> PROBLEM: Please transcribe exactly the lines from the first line of the records below through the line containing "Type | Description |", including both, and omit all pictures.

*** Opening INFORMATION SUPPLIED ***

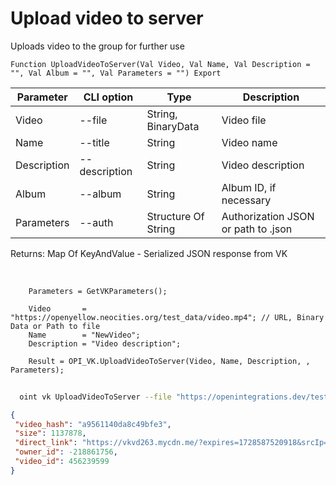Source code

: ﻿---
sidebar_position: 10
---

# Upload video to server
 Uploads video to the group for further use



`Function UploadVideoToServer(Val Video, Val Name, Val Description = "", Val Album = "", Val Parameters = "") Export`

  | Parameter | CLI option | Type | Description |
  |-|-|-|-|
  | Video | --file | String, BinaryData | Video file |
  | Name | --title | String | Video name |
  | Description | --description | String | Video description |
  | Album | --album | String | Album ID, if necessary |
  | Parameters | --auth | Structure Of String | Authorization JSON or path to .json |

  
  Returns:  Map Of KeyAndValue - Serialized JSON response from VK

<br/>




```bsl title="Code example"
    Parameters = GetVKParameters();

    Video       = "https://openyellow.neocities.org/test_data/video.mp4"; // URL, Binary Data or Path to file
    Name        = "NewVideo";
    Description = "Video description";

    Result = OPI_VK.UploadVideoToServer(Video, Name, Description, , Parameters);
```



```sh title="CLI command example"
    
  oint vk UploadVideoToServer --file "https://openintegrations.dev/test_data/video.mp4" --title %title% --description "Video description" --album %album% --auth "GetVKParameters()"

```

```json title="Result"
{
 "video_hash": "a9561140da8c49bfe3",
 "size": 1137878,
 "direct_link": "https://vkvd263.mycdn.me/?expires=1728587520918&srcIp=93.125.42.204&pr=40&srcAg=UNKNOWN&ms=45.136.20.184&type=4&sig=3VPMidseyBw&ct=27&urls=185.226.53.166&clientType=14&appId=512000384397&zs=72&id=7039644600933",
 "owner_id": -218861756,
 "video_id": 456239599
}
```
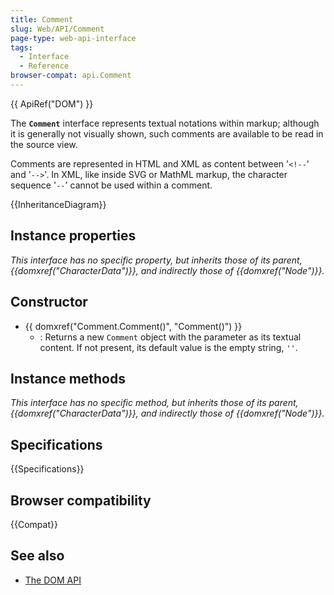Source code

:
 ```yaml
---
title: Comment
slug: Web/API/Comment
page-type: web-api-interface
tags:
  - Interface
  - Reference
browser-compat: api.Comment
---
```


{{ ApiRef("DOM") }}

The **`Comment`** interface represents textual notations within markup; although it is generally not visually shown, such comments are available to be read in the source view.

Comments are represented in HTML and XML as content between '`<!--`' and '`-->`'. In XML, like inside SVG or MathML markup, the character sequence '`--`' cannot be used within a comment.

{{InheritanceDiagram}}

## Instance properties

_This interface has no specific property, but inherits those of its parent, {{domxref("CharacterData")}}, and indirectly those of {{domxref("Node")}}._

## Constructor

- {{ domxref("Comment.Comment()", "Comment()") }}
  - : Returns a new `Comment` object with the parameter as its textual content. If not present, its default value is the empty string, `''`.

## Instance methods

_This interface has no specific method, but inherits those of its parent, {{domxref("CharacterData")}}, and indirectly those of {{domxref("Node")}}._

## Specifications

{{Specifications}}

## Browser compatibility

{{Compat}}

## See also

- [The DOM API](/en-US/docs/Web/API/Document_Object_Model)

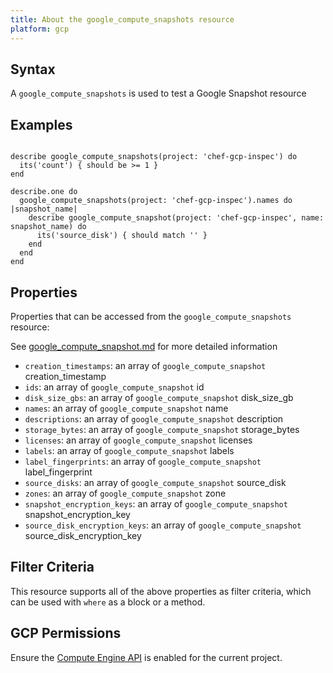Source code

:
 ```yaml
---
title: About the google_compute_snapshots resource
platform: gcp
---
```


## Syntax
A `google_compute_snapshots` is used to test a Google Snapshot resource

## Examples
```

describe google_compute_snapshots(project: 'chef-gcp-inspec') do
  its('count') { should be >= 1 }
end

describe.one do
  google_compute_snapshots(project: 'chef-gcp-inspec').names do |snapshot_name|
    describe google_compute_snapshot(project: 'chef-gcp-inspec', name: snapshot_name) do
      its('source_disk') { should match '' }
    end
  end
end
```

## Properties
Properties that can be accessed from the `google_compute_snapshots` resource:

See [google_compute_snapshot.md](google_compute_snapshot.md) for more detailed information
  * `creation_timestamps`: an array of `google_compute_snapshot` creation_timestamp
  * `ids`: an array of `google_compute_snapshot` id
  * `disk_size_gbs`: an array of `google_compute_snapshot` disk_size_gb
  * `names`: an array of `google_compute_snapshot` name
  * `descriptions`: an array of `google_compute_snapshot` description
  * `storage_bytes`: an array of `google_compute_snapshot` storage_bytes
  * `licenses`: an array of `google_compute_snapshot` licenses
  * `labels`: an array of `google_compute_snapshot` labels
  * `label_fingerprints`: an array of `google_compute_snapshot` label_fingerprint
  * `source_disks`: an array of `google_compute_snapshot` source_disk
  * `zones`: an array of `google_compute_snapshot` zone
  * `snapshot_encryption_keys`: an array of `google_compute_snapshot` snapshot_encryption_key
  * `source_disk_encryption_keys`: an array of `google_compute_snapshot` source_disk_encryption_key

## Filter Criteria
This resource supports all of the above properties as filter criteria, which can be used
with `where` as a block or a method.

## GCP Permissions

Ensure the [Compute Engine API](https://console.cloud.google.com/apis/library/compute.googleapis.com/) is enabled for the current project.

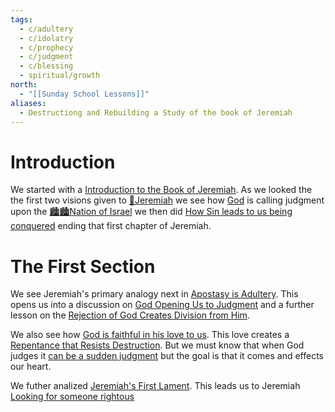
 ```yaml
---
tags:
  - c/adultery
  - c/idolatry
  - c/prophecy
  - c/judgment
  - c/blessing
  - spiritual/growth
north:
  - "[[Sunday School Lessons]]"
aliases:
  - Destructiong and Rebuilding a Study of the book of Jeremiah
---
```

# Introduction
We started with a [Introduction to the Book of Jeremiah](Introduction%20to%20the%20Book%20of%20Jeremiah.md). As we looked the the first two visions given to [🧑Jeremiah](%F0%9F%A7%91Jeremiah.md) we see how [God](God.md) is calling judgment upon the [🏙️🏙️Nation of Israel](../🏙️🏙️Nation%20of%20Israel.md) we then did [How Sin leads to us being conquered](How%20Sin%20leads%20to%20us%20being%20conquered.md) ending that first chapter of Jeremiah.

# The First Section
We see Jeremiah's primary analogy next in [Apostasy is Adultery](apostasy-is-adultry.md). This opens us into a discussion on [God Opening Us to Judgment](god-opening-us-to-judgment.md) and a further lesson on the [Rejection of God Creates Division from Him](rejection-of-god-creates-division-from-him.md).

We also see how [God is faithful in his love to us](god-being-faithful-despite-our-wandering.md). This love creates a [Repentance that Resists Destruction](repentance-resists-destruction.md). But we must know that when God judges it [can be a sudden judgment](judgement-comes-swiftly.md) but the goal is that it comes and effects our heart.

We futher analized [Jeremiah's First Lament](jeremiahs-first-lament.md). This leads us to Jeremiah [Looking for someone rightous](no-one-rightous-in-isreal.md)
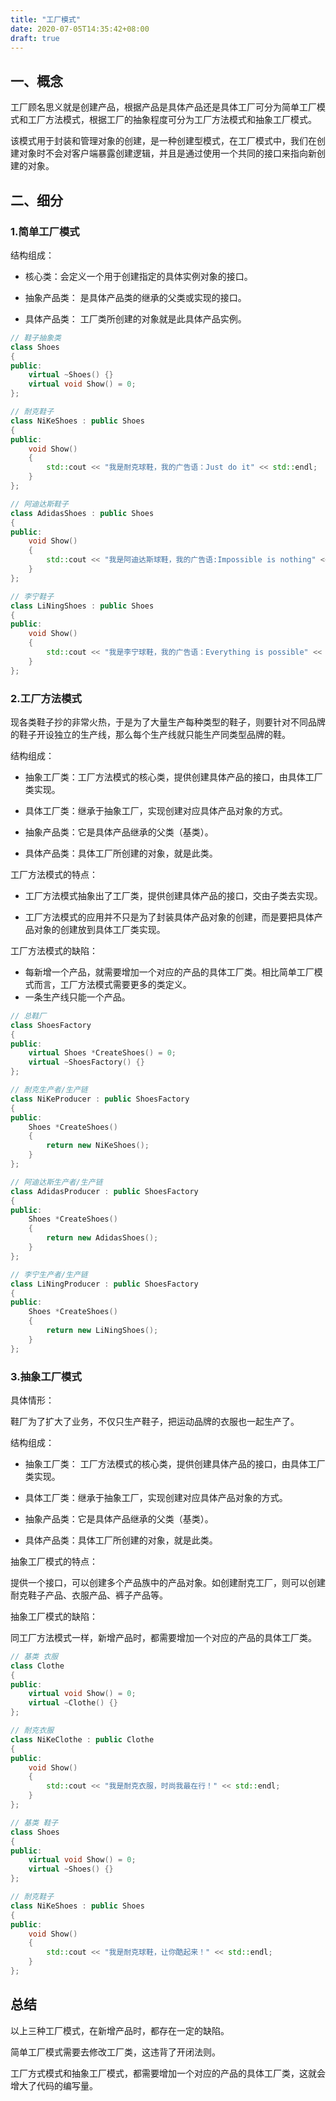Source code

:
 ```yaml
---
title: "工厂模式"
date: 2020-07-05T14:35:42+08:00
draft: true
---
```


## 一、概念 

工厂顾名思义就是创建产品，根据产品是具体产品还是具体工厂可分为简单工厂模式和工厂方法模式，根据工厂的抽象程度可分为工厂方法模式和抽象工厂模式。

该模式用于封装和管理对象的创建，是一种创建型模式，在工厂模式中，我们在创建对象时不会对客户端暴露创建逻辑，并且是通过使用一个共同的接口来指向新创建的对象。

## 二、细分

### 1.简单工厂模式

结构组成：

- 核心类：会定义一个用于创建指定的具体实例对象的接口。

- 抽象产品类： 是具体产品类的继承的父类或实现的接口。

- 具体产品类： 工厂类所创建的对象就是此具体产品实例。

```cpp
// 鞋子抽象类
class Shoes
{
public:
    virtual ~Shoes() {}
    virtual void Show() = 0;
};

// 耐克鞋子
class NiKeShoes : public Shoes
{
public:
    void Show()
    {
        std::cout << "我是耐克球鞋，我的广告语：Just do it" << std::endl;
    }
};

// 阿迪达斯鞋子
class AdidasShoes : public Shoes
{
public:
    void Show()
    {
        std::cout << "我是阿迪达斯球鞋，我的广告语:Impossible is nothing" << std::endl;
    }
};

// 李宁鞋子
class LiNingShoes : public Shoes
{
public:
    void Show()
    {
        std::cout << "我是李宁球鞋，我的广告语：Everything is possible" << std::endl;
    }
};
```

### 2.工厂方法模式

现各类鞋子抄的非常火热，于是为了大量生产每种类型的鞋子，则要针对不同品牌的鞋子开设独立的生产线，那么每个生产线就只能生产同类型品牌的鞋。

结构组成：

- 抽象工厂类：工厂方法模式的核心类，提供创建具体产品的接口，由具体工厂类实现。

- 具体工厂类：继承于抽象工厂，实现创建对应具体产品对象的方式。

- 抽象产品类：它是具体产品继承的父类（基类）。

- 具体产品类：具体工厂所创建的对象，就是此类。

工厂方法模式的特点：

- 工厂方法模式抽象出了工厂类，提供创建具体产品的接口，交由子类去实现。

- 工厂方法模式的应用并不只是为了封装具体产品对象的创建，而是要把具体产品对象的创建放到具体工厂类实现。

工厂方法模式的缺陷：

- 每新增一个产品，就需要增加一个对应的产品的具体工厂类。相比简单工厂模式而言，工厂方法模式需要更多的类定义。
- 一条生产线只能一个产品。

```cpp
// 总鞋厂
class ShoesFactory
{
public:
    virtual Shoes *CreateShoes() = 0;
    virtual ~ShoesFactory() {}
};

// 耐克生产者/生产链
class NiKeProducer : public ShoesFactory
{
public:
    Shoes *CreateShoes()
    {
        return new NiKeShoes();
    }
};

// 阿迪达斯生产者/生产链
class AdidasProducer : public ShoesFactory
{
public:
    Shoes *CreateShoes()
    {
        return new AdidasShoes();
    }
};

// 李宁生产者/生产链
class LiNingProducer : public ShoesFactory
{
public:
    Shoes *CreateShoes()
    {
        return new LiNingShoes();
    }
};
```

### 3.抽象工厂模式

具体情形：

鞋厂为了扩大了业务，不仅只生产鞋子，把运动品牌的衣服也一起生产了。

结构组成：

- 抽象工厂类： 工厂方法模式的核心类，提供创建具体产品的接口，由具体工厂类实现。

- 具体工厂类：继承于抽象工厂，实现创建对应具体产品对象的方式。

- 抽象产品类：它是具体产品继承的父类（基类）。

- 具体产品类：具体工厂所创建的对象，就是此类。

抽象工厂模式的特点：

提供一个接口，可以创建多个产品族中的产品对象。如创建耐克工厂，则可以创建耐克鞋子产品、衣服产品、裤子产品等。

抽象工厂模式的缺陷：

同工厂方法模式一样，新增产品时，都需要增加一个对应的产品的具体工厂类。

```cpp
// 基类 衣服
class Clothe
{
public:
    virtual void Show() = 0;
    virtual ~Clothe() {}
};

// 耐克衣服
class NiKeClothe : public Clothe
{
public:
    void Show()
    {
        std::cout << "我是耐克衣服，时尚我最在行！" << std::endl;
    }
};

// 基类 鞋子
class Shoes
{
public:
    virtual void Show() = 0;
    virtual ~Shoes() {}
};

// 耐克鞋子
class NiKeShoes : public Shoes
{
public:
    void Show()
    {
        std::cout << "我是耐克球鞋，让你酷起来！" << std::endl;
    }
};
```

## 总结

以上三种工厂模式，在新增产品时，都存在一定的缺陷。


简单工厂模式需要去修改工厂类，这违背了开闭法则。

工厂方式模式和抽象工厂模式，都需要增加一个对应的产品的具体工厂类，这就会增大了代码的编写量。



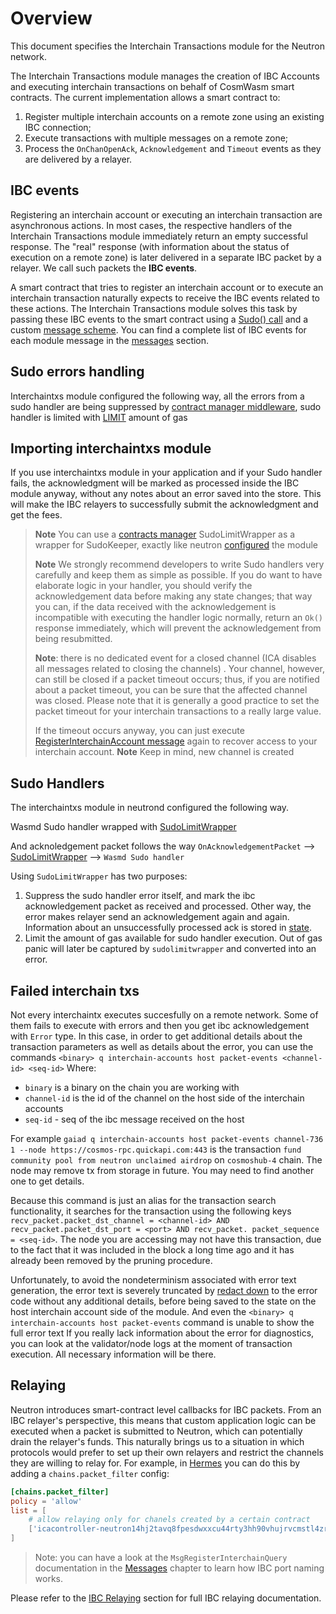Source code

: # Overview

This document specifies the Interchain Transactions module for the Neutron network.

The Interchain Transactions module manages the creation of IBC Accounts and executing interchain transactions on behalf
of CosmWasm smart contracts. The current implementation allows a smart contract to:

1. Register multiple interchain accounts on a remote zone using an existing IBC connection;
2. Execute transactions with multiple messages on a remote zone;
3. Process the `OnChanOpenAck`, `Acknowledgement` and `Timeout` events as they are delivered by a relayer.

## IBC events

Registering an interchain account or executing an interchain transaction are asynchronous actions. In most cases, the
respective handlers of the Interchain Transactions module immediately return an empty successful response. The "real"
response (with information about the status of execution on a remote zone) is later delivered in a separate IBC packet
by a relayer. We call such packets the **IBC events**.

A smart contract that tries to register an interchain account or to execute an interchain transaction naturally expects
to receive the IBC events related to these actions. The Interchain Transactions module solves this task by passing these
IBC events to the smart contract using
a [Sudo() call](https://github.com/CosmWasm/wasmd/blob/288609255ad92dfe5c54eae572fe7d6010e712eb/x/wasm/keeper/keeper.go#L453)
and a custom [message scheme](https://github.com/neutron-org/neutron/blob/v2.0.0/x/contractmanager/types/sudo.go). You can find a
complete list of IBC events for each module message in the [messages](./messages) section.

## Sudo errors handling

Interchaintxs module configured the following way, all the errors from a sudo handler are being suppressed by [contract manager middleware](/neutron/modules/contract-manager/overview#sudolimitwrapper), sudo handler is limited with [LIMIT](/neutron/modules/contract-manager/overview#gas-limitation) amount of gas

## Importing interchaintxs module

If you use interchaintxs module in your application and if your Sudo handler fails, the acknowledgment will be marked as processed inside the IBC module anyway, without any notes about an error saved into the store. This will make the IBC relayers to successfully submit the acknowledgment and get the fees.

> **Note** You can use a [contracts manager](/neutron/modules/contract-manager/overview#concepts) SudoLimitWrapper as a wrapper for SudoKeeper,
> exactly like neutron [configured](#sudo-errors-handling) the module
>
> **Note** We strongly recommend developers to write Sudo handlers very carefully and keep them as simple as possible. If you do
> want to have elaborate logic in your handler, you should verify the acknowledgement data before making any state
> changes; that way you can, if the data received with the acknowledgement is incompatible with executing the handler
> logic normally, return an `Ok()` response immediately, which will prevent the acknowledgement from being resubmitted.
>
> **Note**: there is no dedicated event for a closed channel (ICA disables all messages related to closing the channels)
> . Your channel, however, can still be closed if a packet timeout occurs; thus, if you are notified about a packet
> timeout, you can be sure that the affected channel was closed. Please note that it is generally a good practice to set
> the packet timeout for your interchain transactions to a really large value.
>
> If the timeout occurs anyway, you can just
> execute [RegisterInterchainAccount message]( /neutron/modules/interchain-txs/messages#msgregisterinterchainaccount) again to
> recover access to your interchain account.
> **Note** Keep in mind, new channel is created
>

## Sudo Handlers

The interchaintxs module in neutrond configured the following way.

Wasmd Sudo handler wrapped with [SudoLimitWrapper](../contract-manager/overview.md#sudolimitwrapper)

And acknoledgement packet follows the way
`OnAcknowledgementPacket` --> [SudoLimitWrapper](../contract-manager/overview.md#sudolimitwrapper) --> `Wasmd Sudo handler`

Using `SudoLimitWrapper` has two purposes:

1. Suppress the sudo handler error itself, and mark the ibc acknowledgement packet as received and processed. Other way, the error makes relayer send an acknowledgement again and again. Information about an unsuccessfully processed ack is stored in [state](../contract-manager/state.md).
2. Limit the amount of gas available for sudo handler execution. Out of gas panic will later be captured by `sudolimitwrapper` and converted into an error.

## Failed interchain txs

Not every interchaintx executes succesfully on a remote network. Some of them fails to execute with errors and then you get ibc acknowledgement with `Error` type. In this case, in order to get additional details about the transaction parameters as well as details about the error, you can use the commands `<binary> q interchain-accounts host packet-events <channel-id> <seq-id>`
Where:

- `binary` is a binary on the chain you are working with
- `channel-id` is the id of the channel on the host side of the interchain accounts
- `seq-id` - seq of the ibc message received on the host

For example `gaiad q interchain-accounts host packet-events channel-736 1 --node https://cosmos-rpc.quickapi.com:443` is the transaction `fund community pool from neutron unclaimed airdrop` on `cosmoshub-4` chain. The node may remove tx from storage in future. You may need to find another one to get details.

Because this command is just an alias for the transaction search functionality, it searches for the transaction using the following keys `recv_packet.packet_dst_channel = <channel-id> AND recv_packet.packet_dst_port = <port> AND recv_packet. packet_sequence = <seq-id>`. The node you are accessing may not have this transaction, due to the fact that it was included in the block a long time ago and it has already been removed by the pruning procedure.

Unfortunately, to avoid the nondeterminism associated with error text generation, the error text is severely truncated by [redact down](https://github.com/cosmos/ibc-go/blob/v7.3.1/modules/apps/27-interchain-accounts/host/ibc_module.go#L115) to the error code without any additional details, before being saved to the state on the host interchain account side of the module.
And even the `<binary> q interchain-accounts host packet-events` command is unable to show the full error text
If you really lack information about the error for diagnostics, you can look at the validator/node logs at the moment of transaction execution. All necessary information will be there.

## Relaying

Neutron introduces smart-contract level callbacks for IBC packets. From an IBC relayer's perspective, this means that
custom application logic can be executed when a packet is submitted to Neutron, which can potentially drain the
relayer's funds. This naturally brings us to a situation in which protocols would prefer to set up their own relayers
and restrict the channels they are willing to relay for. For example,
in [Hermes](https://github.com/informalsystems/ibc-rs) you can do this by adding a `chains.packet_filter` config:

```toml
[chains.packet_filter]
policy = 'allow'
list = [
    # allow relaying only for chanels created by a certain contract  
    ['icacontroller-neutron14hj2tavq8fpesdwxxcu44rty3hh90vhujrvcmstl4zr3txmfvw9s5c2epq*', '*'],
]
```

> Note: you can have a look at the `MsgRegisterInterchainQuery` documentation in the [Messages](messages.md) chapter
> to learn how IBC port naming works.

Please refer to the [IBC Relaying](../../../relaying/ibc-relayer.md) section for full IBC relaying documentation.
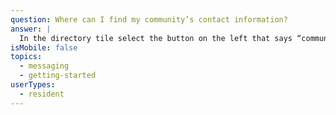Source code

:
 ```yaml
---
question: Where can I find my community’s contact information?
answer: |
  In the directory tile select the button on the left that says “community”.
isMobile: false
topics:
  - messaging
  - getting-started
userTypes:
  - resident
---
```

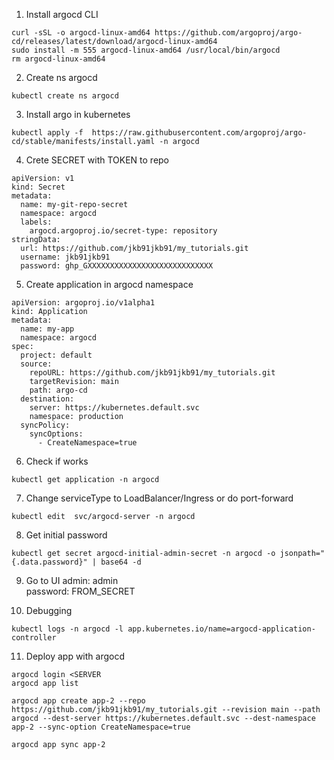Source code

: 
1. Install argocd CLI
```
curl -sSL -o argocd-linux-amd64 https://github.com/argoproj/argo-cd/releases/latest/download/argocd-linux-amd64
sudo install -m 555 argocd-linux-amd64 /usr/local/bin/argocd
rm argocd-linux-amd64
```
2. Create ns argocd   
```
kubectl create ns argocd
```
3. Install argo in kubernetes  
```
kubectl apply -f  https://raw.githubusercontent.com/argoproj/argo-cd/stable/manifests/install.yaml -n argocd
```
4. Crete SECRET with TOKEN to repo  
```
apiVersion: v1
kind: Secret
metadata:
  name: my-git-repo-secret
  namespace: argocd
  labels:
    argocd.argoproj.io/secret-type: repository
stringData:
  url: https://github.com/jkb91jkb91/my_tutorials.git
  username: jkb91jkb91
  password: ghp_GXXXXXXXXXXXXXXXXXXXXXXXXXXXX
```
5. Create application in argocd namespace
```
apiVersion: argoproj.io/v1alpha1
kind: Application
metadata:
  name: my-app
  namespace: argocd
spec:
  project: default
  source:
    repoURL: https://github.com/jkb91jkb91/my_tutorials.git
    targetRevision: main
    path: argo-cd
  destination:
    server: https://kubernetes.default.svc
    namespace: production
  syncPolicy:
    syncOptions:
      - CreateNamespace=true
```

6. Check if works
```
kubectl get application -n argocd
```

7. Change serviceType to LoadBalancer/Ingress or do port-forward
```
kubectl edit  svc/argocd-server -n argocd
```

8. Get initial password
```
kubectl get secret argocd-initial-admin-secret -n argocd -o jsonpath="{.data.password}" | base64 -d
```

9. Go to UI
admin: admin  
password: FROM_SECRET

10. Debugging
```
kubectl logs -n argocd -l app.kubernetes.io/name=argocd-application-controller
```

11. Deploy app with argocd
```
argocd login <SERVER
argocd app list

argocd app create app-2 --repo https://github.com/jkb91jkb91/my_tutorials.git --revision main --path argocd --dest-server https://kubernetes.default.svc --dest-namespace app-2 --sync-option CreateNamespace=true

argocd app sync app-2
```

*** Closing INFORMATION SUPPLIED ***

> WRITTEN ANSWER:
Source code

: ﻿---
sidebar_position: 10
---

# Upload video to server
 Uploads video to the group for further use



`Function UploadVideoToServer(Val Video, Val Name, Val Description = "", Val Album = "", Val Parameters = "") Export`

  | Parameter | CLI option | Type | Description |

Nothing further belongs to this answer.